▶
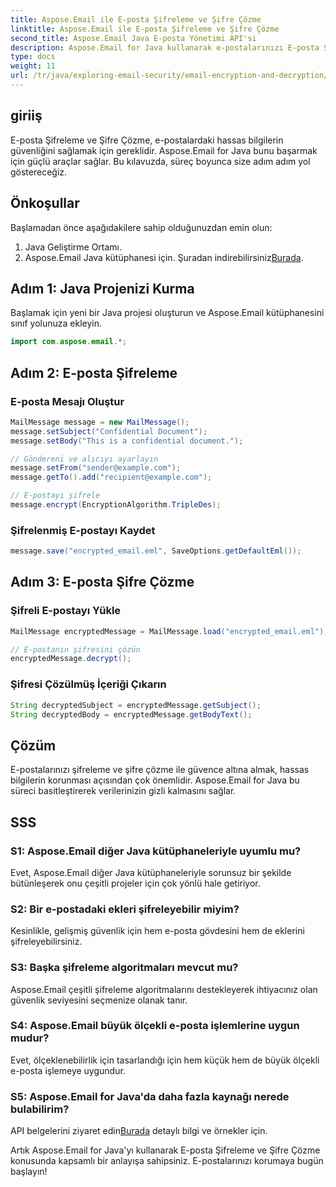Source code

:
 ```yaml
---
title: Aspose.Email ile E-posta Şifreleme ve Şifre Çözme
linktitle: Aspose.Email ile E-posta Şifreleme ve Şifre Çözme
second_title: Aspose.Email Java E-posta Yönetimi API'si
description: Aspose.Email for Java kullanarak e-postalarınızı E-posta Şifreleme ve Şifre Çözme ile nasıl güvence altına alacağınızı öğrenin. Adım adım kılavuz, kaynak kodu ve SSS'ler dahildir.
type: docs
weight: 11
url: /tr/java/exploring-email-security/email-encryption-and-decryption/
---
```


## giriiş

E-posta Şifreleme ve Şifre Çözme, e-postalardaki hassas bilgilerin güvenliğini sağlamak için gereklidir. Aspose.Email for Java bunu başarmak için güçlü araçlar sağlar. Bu kılavuzda, süreç boyunca size adım adım yol göstereceğiz.

## Önkoşullar

Başlamadan önce aşağıdakilere sahip olduğunuzdan emin olun:

1. Java Geliştirme Ortamı.
2.  Aspose.Email Java kütüphanesi için. Şuradan indirebilirsiniz[Burada](https://releases.aspose.com/email/java/).

## Adım 1: Java Projenizi Kurma

Başlamak için yeni bir Java projesi oluşturun ve Aspose.Email kütüphanesini sınıf yolunuza ekleyin.

```java
import com.aspose.email.*;
```

## Adım 2: E-posta Şifreleme

### E-posta Mesajı Oluştur

```java
MailMessage message = new MailMessage();
message.setSubject("Confidential Document");
message.setBody("This is a confidential document.");

// Göndereni ve alıcıyı ayarlayın
message.setFrom("sender@example.com");
message.getTo().add("recipient@example.com");

// E-postayı şifrele
message.encrypt(EncryptionAlgorithm.TripleDes);
```

### Şifrelenmiş E-postayı Kaydet

```java
message.save("encrypted_email.eml", SaveOptions.getDefaultEml());
```

## Adım 3: E-posta Şifre Çözme

### Şifreli E-postayı Yükle

```java
MailMessage encryptedMessage = MailMessage.load("encrypted_email.eml");

// E-postanın şifresini çözün
encryptedMessage.decrypt();
```

### Şifresi Çözülmüş İçeriği Çıkarın

```java
String decryptedSubject = encryptedMessage.getSubject();
String decryptedBody = encryptedMessage.getBodyText();
```

## Çözüm

E-postalarınızı şifreleme ve şifre çözme ile güvence altına almak, hassas bilgilerin korunması açısından çok önemlidir. Aspose.Email for Java bu süreci basitleştirerek verilerinizin gizli kalmasını sağlar.

## SSS

### S1: Aspose.Email diğer Java kütüphaneleriyle uyumlu mu?

Evet, Aspose.Email diğer Java kütüphaneleriyle sorunsuz bir şekilde bütünleşerek onu çeşitli projeler için çok yönlü hale getiriyor.

### S2: Bir e-postadaki ekleri şifreleyebilir miyim?

Kesinlikle, gelişmiş güvenlik için hem e-posta gövdesini hem de eklerini şifreleyebilirsiniz.

### S3: Başka şifreleme algoritmaları mevcut mu?

Aspose.Email çeşitli şifreleme algoritmalarını destekleyerek ihtiyacınız olan güvenlik seviyesini seçmenize olanak tanır.

### S4: Aspose.Email büyük ölçekli e-posta işlemlerine uygun mudur?

Evet, ölçeklenebilirlik için tasarlandığı için hem küçük hem de büyük ölçekli e-posta işlemeye uygundur.

### S5: Aspose.Email for Java'da daha fazla kaynağı nerede bulabilirim?

 API belgelerini ziyaret edin[Burada](https://reference.aspose.com/email/java/) detaylı bilgi ve örnekler için.

Artık Aspose.Email for Java'yı kullanarak E-posta Şifreleme ve Şifre Çözme konusunda kapsamlı bir anlayışa sahipsiniz. E-postalarınızı korumaya bugün başlayın!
◀
## WORK TASK
Print exactly the lines from the one containing "Evet, Aspose.Email diğer" through the last line of the records above, both included.

## WRITTEN RESPONSE
Evet, Aspose.Email diğer Java kütüphaneleriyle sorunsuz bir şekilde bütünleşerek onu çeşitli projeler için çok yönlü hale getiriyor.

### S2: Bir e-postadaki ekleri şifreleyebilir miyim?

Kesinlikle, gelişmiş güvenlik için hem e-posta gövdesini hem de eklerini şifreleyebilirsiniz.

### S3: Başka şifreleme algoritmaları mevcut mu?

Aspose.Email çeşitli şifreleme algoritmalarını destekleyerek ihtiyacınız olan güvenlik seviyesini seçmenize olanak tanır.

### S4: Aspose.Email büyük ölçekli e-posta işlemlerine uygun mudur?

Evet, ölçeklenebilirlik için tasarlandığı için hem küçük hem de büyük ölçekli e-posta işlemeye uygundur.

### S5: Aspose.Email for Java'da daha fazla kaynağı nerede bulabilirim?

 API belgelerini ziyaret edin[Burada](https://reference.aspose.com/email/java/) detaylı bilgi ve örnekler için.

Artık Aspose.Email for Java'yı kullanarak E-posta Şifreleme ve Şifre Çözme konusunda kapsamlı bir anlayışa sahipsiniz. E-postalarınızı korumaya bugün başlayın!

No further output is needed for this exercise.